Widespread outrage has been expressed since the July 13 verdict that acquitted George Zimmerman of all state charges associated with the Feb. 26, 2012 shooting death of Martin. The 17-year-old Martin was unarmed and returning to a residence where he was staying after what was supposed to have been a quick trip to a neighborhood store. Martin encountered Zimmerman and was shot one time in the heart. Zimmerman, who was 28 years of age at the time of the shooting, claimed he shot Martin in self-defense and was in fear for his life. The six-member all female jury agreed with Zimmerman’s account and acquitted him on second-degree murder and manslaughter charges.
“(The verdict) is a wake up call to us all,” said civil rights attorney and director of the Community Justice Project, . “As a civil rights attorney who knows the law, I was shocked at the verdict.”
Levy-Pounds said justice will only come if the people who are outraged by the verdict remain vigilant.
“A lot of us will leave a rally like this, go home, turn on the TV and act like nothing happened,” said Levy-Pounds. “It’s time to say enough is enough. I’m sick and tired of being sick and tired. We need to refuse to be refused.”
The rally was co-billed as a rally for Martin and also for Terrence Franklin, who was shot and killed by Minneapolis police on May 10. Franklin was accused of burglary and during his arrest officers claim he disarmed an officer and that they shot him in self-defense. Many community activists dispute the officers’ account and are calling for an independent investigation into the shooting.
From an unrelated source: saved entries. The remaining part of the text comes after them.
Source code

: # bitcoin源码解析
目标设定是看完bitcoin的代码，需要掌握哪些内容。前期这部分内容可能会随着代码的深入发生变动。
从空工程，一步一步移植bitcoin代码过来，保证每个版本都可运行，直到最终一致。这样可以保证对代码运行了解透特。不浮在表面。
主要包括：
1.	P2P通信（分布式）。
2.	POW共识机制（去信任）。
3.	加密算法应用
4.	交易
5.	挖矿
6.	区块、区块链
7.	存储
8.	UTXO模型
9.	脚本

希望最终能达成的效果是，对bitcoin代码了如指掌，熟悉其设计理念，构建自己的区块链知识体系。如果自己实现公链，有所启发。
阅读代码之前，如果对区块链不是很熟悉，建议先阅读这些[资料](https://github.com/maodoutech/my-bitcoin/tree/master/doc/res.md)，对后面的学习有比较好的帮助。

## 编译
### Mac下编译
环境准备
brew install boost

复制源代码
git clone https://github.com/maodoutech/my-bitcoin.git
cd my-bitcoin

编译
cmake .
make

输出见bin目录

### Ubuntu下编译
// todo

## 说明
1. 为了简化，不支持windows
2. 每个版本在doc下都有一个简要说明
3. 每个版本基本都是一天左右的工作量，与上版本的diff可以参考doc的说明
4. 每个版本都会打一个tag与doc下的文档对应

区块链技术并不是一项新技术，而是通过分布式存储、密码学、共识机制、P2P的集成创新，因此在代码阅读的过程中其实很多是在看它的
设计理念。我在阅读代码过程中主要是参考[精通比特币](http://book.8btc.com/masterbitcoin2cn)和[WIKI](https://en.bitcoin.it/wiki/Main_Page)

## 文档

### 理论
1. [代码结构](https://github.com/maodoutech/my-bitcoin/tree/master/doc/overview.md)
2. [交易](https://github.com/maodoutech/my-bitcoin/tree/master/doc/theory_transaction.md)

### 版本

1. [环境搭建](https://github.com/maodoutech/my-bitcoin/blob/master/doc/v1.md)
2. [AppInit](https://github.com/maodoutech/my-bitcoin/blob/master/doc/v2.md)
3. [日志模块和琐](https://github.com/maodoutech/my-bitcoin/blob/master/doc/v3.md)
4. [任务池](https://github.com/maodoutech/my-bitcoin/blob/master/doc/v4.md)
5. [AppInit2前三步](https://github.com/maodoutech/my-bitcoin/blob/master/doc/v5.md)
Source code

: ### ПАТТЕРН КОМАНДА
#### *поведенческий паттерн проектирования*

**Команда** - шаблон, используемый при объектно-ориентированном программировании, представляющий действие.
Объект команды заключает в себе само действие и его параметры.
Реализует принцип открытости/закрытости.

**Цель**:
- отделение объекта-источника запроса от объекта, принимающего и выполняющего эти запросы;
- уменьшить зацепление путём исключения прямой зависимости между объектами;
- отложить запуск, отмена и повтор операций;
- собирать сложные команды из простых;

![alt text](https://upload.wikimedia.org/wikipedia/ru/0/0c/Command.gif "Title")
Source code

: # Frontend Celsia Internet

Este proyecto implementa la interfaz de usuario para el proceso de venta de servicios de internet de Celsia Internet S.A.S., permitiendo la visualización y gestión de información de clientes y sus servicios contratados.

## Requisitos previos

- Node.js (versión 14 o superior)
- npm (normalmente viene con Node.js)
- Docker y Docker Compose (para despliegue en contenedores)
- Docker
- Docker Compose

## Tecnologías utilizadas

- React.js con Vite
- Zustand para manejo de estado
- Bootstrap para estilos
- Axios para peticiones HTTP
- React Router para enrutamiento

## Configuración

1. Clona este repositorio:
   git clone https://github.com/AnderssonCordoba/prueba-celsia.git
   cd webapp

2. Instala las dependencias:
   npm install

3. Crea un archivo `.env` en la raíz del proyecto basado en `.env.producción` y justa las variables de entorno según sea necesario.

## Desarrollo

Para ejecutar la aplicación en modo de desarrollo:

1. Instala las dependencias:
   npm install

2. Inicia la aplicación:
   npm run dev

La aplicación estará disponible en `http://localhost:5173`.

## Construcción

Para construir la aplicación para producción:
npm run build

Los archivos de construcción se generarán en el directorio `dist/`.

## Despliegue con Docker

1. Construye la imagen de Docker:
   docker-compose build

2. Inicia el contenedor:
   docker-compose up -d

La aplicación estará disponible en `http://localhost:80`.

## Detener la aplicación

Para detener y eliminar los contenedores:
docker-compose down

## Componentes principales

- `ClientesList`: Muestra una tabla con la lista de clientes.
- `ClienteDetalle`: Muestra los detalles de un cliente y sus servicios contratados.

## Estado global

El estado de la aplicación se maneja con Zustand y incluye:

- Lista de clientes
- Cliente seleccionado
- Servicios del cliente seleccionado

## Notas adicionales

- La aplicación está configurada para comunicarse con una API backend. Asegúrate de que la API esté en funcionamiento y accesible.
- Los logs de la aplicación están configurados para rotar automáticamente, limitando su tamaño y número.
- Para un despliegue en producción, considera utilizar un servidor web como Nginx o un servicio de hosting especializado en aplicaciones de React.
“If we don’t demand the truth we won’t get the truth. If we don’t demand justice, we won’t get justice,” said Levy-Pounds, speaking to a crowd that completely filled the mall outside of the Hennepin County Justice Center and Minneapolis City Hall.
“We’re here for justice, not only for Trayvon and Terrence, but for all youth of color endangered on a daily basis,” said Raees Romero, one of the event organizers. “We want to stop racial profiling and (we want) an end to the school to prison pipeline that exist.”
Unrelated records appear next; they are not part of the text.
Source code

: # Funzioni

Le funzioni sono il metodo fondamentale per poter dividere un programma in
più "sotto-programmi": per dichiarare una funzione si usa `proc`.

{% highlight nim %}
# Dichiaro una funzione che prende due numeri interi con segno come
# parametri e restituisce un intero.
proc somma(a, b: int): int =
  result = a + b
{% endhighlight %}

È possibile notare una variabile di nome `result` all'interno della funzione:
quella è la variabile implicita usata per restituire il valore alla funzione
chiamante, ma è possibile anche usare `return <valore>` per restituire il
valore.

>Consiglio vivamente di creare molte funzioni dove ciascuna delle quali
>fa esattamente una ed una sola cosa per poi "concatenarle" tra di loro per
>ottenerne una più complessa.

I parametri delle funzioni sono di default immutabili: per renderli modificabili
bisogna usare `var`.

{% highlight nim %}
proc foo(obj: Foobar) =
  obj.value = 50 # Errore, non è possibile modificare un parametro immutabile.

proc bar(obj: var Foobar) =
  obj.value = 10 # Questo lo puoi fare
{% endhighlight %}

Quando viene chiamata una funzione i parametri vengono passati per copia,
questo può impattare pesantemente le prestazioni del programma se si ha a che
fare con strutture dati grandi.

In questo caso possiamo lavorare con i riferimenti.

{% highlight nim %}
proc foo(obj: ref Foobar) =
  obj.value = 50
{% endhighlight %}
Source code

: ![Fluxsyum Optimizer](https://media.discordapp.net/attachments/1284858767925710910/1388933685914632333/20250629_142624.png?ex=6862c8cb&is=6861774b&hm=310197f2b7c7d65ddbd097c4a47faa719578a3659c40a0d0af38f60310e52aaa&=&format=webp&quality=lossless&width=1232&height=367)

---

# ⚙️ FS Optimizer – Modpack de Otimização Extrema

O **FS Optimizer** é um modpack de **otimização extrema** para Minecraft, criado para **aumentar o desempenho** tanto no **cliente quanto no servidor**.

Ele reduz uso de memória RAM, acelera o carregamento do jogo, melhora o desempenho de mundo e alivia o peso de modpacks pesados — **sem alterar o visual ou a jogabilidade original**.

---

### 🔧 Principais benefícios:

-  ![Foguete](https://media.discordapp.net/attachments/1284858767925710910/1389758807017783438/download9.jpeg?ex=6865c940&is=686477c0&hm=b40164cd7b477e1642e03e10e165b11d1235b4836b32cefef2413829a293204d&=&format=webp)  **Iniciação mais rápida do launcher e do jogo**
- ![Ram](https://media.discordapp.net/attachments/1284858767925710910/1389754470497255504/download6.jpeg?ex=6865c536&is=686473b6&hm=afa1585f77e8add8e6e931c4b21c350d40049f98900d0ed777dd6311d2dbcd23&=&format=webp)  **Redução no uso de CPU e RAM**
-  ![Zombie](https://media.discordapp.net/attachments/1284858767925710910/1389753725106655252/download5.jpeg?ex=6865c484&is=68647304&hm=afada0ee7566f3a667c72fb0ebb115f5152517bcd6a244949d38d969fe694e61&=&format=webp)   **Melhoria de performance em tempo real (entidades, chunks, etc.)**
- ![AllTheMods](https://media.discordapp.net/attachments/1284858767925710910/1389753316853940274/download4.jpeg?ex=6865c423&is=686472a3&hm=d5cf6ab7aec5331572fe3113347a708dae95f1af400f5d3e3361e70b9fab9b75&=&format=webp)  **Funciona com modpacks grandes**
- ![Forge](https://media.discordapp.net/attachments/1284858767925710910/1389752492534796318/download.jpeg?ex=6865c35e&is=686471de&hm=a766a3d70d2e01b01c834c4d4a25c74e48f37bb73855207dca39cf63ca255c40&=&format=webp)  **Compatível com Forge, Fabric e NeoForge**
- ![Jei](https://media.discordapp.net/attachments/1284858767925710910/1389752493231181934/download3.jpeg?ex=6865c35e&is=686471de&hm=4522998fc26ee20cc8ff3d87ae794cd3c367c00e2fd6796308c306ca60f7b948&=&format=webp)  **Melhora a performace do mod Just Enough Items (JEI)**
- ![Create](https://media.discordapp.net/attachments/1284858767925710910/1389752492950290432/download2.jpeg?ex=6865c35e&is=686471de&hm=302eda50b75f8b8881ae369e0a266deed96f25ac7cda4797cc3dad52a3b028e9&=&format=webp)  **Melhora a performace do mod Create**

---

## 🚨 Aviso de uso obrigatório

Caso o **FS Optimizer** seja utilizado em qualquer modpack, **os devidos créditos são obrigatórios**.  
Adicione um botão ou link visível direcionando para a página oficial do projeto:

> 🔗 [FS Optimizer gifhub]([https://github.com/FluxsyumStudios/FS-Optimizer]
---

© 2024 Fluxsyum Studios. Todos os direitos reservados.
The rally organizers, Neighborhoods Organizing for Change (NOC), focused on three demands; having the U.S. Department of Justice charge Zimmerman with the violation of Martin’s civil rights, the demand to have Hennepin County Attorney Mike Freeman file charges against the police officer believed to have shot Franklin and an end to the criminalizing of youth of color.
In addition to those three demands, activist Al Flowers called for an investigation into the hanging of 9-year-old Michael Sullivan. The Minneapolis police have called Sullivan’s death “suspicious,” but it has yet to be classified as a homicide.
Ilham Omar was moved to tears as she spoke to the multiracial crowd that gathered.
“I saw a couple of little kids – babies – who held a sign that said, ‘Am I next,’” said Omar. “That sign tore up my heart.”
Omar said those in the crowd need to turn their emotions into action.
“I want you to be angry, but I want you to turn that anger into something positive,” said Omar, the mother of a 7-year-old child. “We need to get organized. We need to infiltrate the system.
Following the rally the nearly 3,000 gathered took to the streets of downtown Minneapolis in a peaceful march. Several streets were forced to be closed off, and traffic had to be diverted.